Andrew Currums (BROADWAY BABY)


Andrew Currums is a difficult reviewer to assess. While a great many of his conclusions seem wrong to anyone of normal intelligence, they do follow an internal logic that makes sense in itself.

For instance, he complains that Vladimir McTavish and Keir McAllister’s Look At The State Of Scotland (I’m going back to 2012 here because his output is not prodigious) didn’t give the insight he was promised and instead the duo “tread safe and predictable ground”.

Part of me wants to ask how many other shows that year, or in 2013 – or, I’ll wager, this year – bothered with politics at all, and that surely an attempt is worth applauding? But this is all beside the point.

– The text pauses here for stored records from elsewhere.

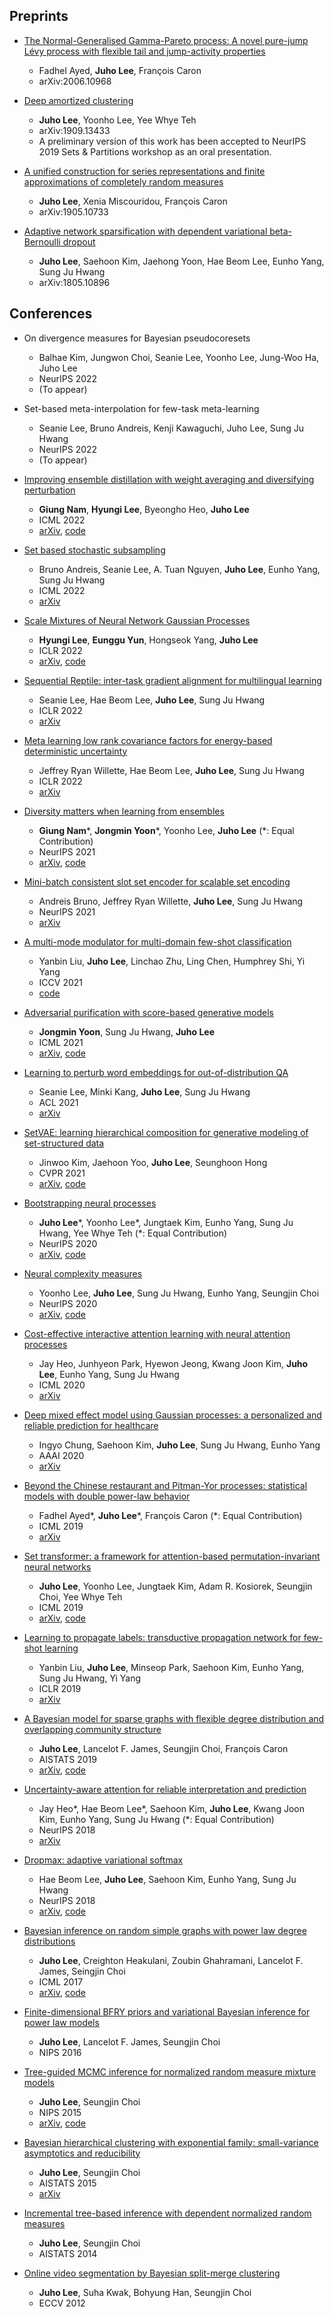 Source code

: ## Preprints

- [The Normal-Generalised Gamma-Pareto process: A novel pure-jump Lévy process with flexible tail and jump-activity properties](https://arxiv.org/abs/2006.10968)
  - Fadhel Ayed, **Juho Lee**, François Caron
  - arXiv:2006.10968

- [Deep amortized clustering](https://arxiv.org/abs/1909.13433)
  - **Juho Lee**, Yoonho Lee, Yee Whye Teh
  - arXiv:1909.13433
  - A preliminary version of this work has been accepted to NeurIPS 2019 Sets & Partitions workshop as an oral presentation.

- [A unified construction for series representations and finite approximations of completely random measures](https://arxiv.org/abs/1905.10733)
  - **Juho Lee**, Xenia Miscouridou, François Caron
  - arXiv:1905.10733

- [Adaptive network sparsification with dependent variational beta-Bernoulli dropout](https://arxiv.org/abs/1805.10896v3)
  - **Juho Lee**, Saehoon Kim, Jaehong Yoon, Hae Beom Lee, Eunho Yang, Sung Ju Hwang
  - arXiv:1805.10896


## Conferences

- On divergence measures for Bayesian pseudocoresets
  - Balhae Kim, Jungwon Choi, Seanie Lee, Yoonho Lee, Jung-Woo Ha, Juho Lee
  - NeurIPS 2022
  - (To appear)

- Set-based meta-interpolation for few-task meta-learning
  - Seanie Lee, Bruno Andreis, Kenji Kawaguchi, Juho Lee, Sung Ju Hwang
  - NeurIPS 2022
  - (To appear)

- [Improving ensemble distillation with weight averaging and diversifying perturbation](https://proceedings.mlr.press/v162/nam22a.html)
  - **Giung Nam**, **Hyungi Lee**, Byeongho Heo, **Juho Lee**
  - ICML 2022
  - [arXiv](https://arxiv.org/abs/2206.15047), [code](https://github.com/cs-giung/distill-latentbe)

- [Set based stochastic subsampling](https://proceedings.mlr.press/v162/andreis22a.html)
  - Bruno Andreis, Seanie Lee, A. Tuan Nguyen, **Juho Lee**, Eunho Yang, Sung Ju Hwang
  - ICML 2022
  - [arXiv](https://arxiv.org/abs/2006.14222)

- [Scale Mixtures of Neural Network Gaussian Processes](https://openreview.net/forum?id=YVPBh4k78iZ)
  - **Hyungi Lee**, **Eunggu Yun**, Hongseok Yang, **Juho Lee**
  - ICLR 2022
  - [arXiv](https://arxiv.org/abs/2107.01408), [code](https://github.com/Hyungi-Lee/Scale-Mixtures-of-Neural-Network-Gaussian-Processes)

- [Sequential Reptile: inter-task gradient alignment for multilingual learning](https://openreview.net/forum?id=ivQruZvXxtz)
  - Seanie Lee, Hae Beom Lee, **Juho Lee**, Sung Ju Hwang
  - ICLR 2022
  - [arXiv](https://arxiv.org/abs/2110.02600)

- [Meta learning low rank covariance factors for energy-based deterministic uncertainty](https://openreview.net/forum?id=GQd7mXSPua)
  - Jeffrey Ryan Willette, Hae Beom Lee, **Juho Lee**, Sung Ju Hwang
  - ICLR 2022
  - [arXiv](https://arxiv.org/abs/2110.06381)

- [Diversity matters when learning from ensembles](https://papers.nips.cc/paper/2021/hash/466473650870501e3600d9a1b4ee5d44-Abstract.html)
  - **Giung Nam**\*, **Jongmin Yoon**\*, Yoonho Lee, **Juho Lee** (*: Equal Contribution)
  - NeurIPS 2021
  - [arXiv](https://arxiv.org/abs/2110.14149), [code](https://github.com/cs-giung/giung2/tree/main/projects/Diversity-Matters)

- [Mini-batch consistent slot set encoder for scalable set encoding](https://papers.nips.cc/paper/2021/hash/b24d516bb65a5a58079f0f3526c87c57-Abstract.html)
  - Andreis Bruno, Jeffrey Ryan Willette, **Juho Lee**, Sung Ju Hwang
  - NeurIPS 2021
  - [arXiv](https://arxiv.org/abs/2103.01615)

- [A multi-mode modulator for multi-domain few-shot classification](https://openaccess.thecvf.com/content/ICCV2021/html/Liu_A_Multi-Mode_Modulator_for_Multi-Domain_Few-Shot_Classification_ICCV_2021_paper.html)
  - Yanbin Liu, **Juho Lee**, Linchao Zhu, Ling Chen, Humphrey Shi, Yi Yang
  - ICCV 2021
  - [code](https://github.com/csyanbin/tri-M-ICCV)

- [Adversarial purification with score-based generative models](https://proceedings.mlr.press/v139/yoon21a.html)
  - **Jongmin Yoon**, Sung Ju Hwang, **Juho Lee**
  - ICML 2021
  - [arXiv](https://arxiv.org/abs/2106.06041), [code](https://github.com/jmyoon1/adp)

- [Learning to perturb word embeddings for out-of-distribution QA](https://aclanthology.org/2021.acl-long.434/)
  - Seanie Lee, Minki Kang, **Juho Lee**, Sung Ju Hwang
  - ACL 2021
  - [arXiv](https://arxiv.org/abs/2105.02692)

- [SetVAE: learning hierarchical composition for generative modeling of set-structured data](https://openaccess.thecvf.com/content/CVPR2021/html/Kim_SetVAE_Learning_Hierarchical_Composition_for_Generative_Modeling_of_Set-Structured_Data_CVPR_2021_paper.html)
  - Jinwoo Kim, Jaehoon Yoo, **Juho Lee**, Seunghoon Hong
  - CVPR 2021
  - [arXiv](https://arxiv.org/abs/2103.15619), [code](https://github.com/jw9730/setvae)

- [Bootstrapping neural processes](https://papers.nips.cc/paper/2020/hash/492114f6915a69aa3dd005aa4233ef51-Abstract.html)
  - **Juho Lee**\*, Yoonho Lee\*, Jungtaek Kim, Eunho Yang, Sung Ju Hwang, Yee Whye Teh (*: Equal Contribution)
  - NeurIPS 2020
  - [arXiv](https://arxiv.org/abs/2008.02956), [code](https://github.com/juho-lee/bnp)

- [Neural complexity measures](https://papers.nips.cc/paper/2020/hash/6e17a5fd135fcaf4b49f2860c2474c7c-Abstract.html)
  - Yoonho Lee, **Juho Lee**, Sung Ju Hwang, Eunho Yang, Seungjin Choi
  - NeurIPS 2020
  - [arXiv](https://arxiv.org/abs/2008.02953), [code](https://github.com/yoonholee/neural-complexity)

- [Cost-effective interactive attention learning with neural attention processes](https://proceedings.mlr.press/v119/heo20a.html)
  - Jay Heo, Junhyeon Park, Hyewon Jeong, Kwang Joon Kim, **Juho Lee**, Eunho Yang, Sung Ju Hwang
  - ICML 2020
  - [arXiv](https://arxiv.org/abs/2006.05419)

- [Deep mixed effect model using Gaussian processes: a personalized and reliable prediction for healthcare](https://ojs.aaai.org/index.php/AAAI/article/view/5773)
  - Ingyo Chung, Saehoon Kim, **Juho Lee**, Sung Ju Hwang, Eunho Yang
  - AAAI 2020
  - [arXiv](https://arxiv.org/abs/1806.01551)

- [Beyond the Chinese restaurant and Pitman-Yor processes: statistical models with double power-law behavior](https://proceedings.mlr.press/v97/ayed19a.html)
  - Fadhel Ayed\*, **Juho Lee**\*, François Caron (*: Equal Contribution)
  - ICML 2019
  - [arXiv](https://arxiv.org/abs/1902.04714)

- [Set transformer: a framework for attention-based permutation-invariant neural networks](https://proceedings.mlr.press/v97/lee19d.html)
  - **Juho Lee**, Yoonho Lee, Jungtaek Kim, Adam R. Kosiorek, Seungjin Choi, Yee Whye Teh
  - ICML 2019
  - [arXiv](https://arxiv.org/abs/1810.00825), [code](https://github.com/juho-lee/set_transformer)

- [Learning to propagate labels: transductive propagation network for few-shot learning](https://openreview.net/forum?id=SyVuRiC5K7)
  - Yanbin Liu, **Juho Lee**, Minseop Park, Saehoon Kim, Eunho Yang, Sung Ju Hwang, Yi Yang
  - ICLR 2019
  - [arXiv](https://arxiv.org/abs/1805.10002)

- [A Bayesian model for sparse graphs with flexible degree distribution and overlapping community structure](https://proceedings.mlr.press/v89/lee19b.html)
  - **Juho Lee**, Lancelot F. James, Seungjin Choi, François Caron
  - AISTATS 2019
  - [arXiv](https://arxiv.org/abs/1810.01778), [code](https://github.com/OxCSML-BayesNP/BNRG)

- [Uncertainty-aware attention for reliable interpretation and prediction](https://papers.nips.cc/paper/2018/hash/285e19f20beded7d215102b49d5c09a0-Abstract.html)
  - Jay Heo*, Hae Beom Lee*, Saehoon Kim, **Juho Lee**, Kwang Joon Kim, Eunho Yang, Sung Ju Hwang (*: Equal Contribution)
  - NeurIPS 2018
  - [arXiv](https://arxiv.org/abs/1805.09653)

- [Dropmax: adaptive variational softmax](https://papers.nips.cc/paper/2018/hash/389bc7bb1e1c2a5e7e147703232a88f6-Abstract.html)
  - Hae Beom Lee, **Juho Lee**, Saehoon Kim, Eunho Yang, Sung Ju Hwang
  - NeurIPS 2018
  - [arXiv](https://arxiv.org/abs/1712.07834), [code](https://github.com/haebeom-lee/dropmax)

- [Bayesian inference on random simple graphs with power law degree distributions](http://proceedings.mlr.press/v70/lee17a.html)
  - **Juho Lee**, Creighton Heakulani, Zoubin Ghahramani, Lancelot F. James, Seingjin Choi
  - ICML 2017
  - [arXiv](https://arxiv.org/abs/1702.08239), [code](https://github.com/juho-lee/powerlawgraph)

- [Finite-dimensional BFRY priors and variational Bayesian inference for power law models](https://papers.nips.cc/paper/6348-finite-dimensional-bfry-priors-and-variational-bayesian-inference-for-power-law-model)
  - **Juho Lee**, Lancelot F. James, Seungjin Choi
  - NIPS 2016

- [Tree-guided MCMC inference for normalized random measure mixture models](https://papers.nips.cc/paper/5800-tree-guided-mcmc-inference-for-normalized-random-measure-mixture-models)
  - **Juho Lee**, Seungjin Choi
  - NIPS 2015
  - [arXiv](https://arxiv.org/abs/1511.05650), [code](https://github.com/juho-lee/nrmm.cpp)

- [Bayesian hierarchical clustering with exponential family: small-variance asymptotics and reducibility](http://proceedings.mlr.press/v38/lee15c.html)
  - **Juho Lee**, Seungjin Choi
  - AISTATS 2015
  - [arXiv](https://arxiv.org/abs/1501.07430)

- [Incremental tree-based inference with dependent normalized random measures](http://proceedings.mlr.press/v33/lee14.html)
  - **Juho Lee**, Seungjin Choi
  - AISTATS 2014

- [Online video segmentation by Bayesian split-merge clustering](https://link.springer.com/chapter/10.1007/978-3-642-33765-9_61)
  - **Juho Lee**, Suha Kwak, Bohyung Han, Seungjin Choi
  - ECCV 2012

Currums has a right to expect more than was offered.

Similarly, I am completely unconvinced by his dismissal of Paul Foot, stating that “Unlike other famed surreal, nonsense-play, dada-ist comedians, Foot’s jokes have no depth, no purpose”. I want to ask: WHAT other nonsense-play, dada-ist comedians?

And what is this so-called depth Currums is seeking? Although he uses a lot of synonyms: ‘flabby’, ‘no strength’, ‘not sturdy’, he at no point explains himself with any clarity. Yet I don’t at any point doubt that Currums knows what he means, nor that he’s given it plenty of thought.

On the whole, I would let Currums off but for a cardinal sin committed in 2012. That year he assessed Chris McCausland at a preview in Southeast London, the review titled ‘Chris McCausland AND Liam Mullone’.

Mullone is not reviewed or mentioned despite the fact that, bizarrely, his picture is used to illustrate the piece. In this way Currums gives the distinct impression that he has even less idea than a blind comedian of who or what he is looking at, but this isn’t the problem.

The problem is that Currums regurgitated his rather dismissive writeup of McCausland’s preview as a review of the comic at the Fringe proper, pretending to have seen him in his venue.

Clearly there is a principle at stake here; if reviewers are allowed to copy and paste writeups of shows they saw as a work in progress, pretending they are bona fide Fringe reviews, then they are doing a severe disservice to both the public and the comedian in question. At least Chortle makes it clear when it pre-assesses Fringe shows by releasing them on the first day of the Fringe.

These are usually shows that have made it known that they are happy to be judged. Publishing McCausland’s review on August 7th as if the reviewer had turned up at his venue and seen a Fringe-ready show in its Edinburgh environment is nothing but a callous, lazy fraud.